▸ Work to complete: Could you print exactly the lines of the listing below, starting at the line that has "Następnie generujemy losowy" and ending at the line that has "Wartość binarna, to", and only those lines?

▸ Input:
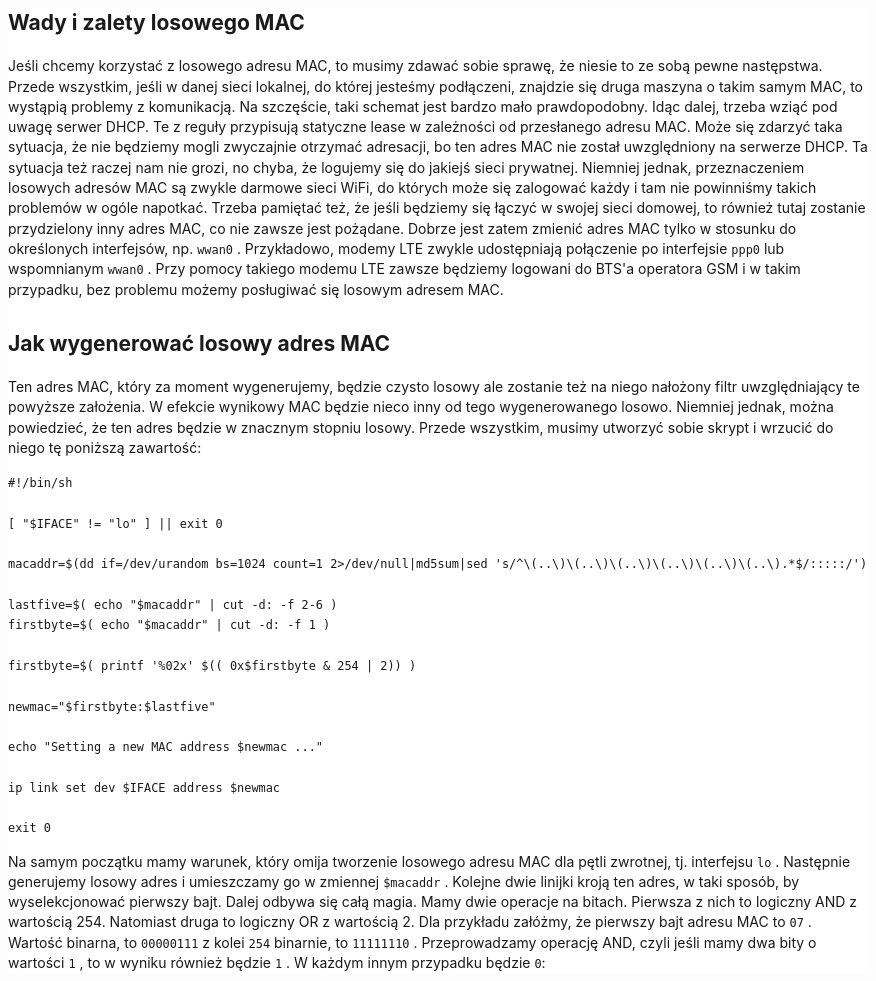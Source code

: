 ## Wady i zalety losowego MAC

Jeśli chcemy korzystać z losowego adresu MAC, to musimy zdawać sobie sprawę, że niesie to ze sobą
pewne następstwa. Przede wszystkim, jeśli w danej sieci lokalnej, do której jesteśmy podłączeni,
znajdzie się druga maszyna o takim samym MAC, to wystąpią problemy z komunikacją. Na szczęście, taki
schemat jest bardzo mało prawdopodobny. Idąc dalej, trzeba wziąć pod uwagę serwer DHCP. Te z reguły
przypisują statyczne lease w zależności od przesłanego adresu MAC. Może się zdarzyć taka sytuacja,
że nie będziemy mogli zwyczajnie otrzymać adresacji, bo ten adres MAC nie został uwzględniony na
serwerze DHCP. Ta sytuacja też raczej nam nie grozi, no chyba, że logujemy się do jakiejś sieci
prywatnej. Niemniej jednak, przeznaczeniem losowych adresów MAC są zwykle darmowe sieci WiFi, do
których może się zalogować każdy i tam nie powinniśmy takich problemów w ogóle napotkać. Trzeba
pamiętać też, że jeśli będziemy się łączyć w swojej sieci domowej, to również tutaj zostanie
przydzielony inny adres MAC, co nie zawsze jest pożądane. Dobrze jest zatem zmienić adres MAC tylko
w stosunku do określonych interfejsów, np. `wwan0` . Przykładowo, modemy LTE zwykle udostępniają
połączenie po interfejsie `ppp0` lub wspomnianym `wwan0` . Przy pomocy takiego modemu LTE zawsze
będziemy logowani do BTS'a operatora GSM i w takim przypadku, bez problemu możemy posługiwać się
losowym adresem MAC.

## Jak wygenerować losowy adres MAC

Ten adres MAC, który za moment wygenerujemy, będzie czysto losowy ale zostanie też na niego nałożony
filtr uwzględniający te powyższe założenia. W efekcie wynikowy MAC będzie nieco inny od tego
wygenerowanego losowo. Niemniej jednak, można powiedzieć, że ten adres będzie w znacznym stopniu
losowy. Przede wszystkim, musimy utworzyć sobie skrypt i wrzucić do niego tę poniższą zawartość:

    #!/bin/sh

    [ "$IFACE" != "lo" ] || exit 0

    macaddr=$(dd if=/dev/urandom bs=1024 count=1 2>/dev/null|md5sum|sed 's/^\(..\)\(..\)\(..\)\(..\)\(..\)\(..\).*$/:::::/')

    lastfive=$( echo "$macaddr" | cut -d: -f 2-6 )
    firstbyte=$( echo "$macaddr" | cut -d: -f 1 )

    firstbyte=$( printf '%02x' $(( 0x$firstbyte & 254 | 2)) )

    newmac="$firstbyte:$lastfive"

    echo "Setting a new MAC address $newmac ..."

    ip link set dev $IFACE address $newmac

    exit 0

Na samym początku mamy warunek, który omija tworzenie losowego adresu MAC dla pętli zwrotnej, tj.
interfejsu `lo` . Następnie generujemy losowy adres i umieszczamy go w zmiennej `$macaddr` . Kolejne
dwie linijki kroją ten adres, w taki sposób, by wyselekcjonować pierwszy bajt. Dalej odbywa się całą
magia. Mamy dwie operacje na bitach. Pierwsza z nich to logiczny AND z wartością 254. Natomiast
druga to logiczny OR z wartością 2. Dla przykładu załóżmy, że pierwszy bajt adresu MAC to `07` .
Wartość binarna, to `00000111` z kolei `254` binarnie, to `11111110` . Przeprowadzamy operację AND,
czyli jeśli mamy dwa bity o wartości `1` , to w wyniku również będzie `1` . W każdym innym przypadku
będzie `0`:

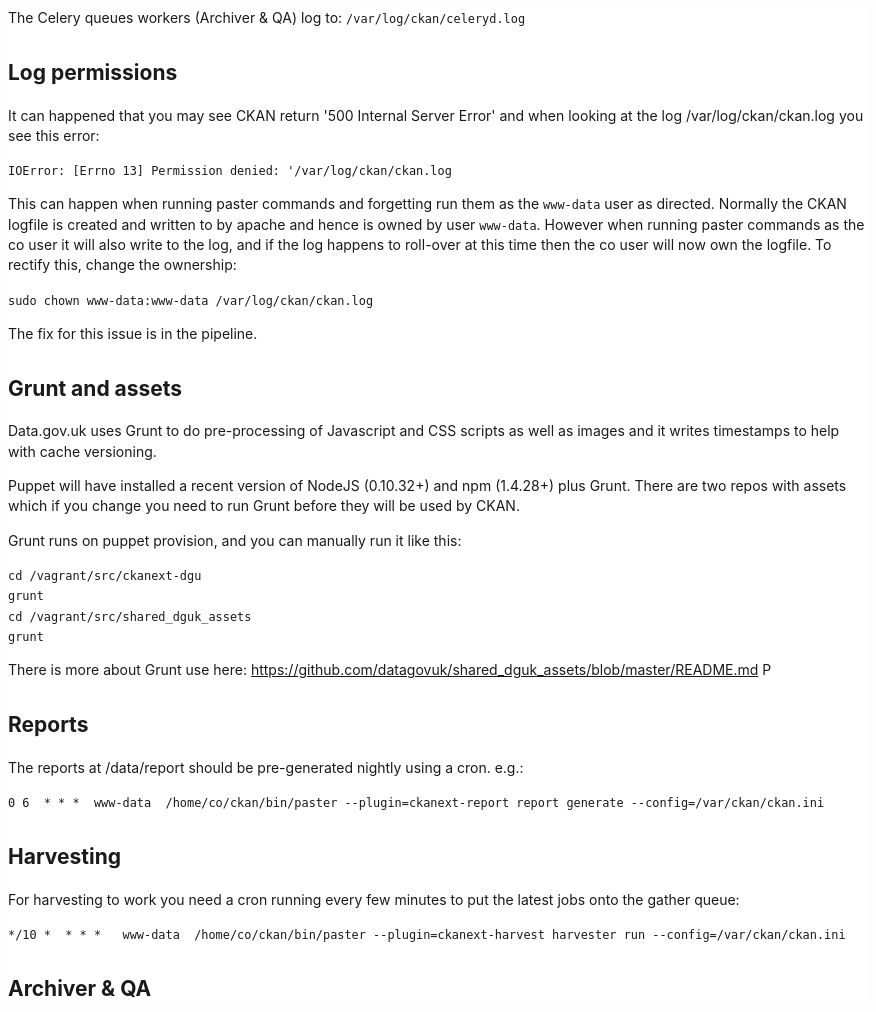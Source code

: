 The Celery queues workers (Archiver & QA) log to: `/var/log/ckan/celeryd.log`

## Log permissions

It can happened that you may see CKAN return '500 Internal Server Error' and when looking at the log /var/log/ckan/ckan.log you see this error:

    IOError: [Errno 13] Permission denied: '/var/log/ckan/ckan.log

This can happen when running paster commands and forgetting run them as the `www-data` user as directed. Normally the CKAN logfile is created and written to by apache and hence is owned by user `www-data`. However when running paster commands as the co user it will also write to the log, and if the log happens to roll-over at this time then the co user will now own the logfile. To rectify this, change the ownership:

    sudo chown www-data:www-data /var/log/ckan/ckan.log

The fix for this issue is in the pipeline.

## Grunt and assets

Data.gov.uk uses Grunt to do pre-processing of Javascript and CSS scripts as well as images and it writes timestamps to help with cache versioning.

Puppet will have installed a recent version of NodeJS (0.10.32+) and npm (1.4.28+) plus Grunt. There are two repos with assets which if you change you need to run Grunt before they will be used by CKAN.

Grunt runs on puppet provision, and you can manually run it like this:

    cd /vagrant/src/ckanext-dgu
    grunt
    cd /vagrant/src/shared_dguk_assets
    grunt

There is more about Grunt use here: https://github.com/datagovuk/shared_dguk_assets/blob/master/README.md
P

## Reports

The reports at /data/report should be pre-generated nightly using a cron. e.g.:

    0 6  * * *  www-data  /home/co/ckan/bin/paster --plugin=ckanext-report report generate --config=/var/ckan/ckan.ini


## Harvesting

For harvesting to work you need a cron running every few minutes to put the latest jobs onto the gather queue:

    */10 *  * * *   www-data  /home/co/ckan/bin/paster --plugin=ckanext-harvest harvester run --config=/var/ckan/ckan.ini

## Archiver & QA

▸ Response for this exercise:
interfejsu `lo` . Następnie generujemy losowy adres i umieszczamy go w zmiennej `$macaddr` . Kolejne
dwie linijki kroją ten adres, w taki sposób, by wyselekcjonować pierwszy bajt. Dalej odbywa się całą
magia. Mamy dwie operacje na bitach. Pierwsza z nich to logiczny AND z wartością 254. Natomiast
druga to logiczny OR z wartością 2. Dla przykładu załóżmy, że pierwszy bajt adresu MAC to `07` .
Wartość binarna, to `00000111` z kolei `254` binarnie, to `11111110` . Przeprowadzamy operację AND,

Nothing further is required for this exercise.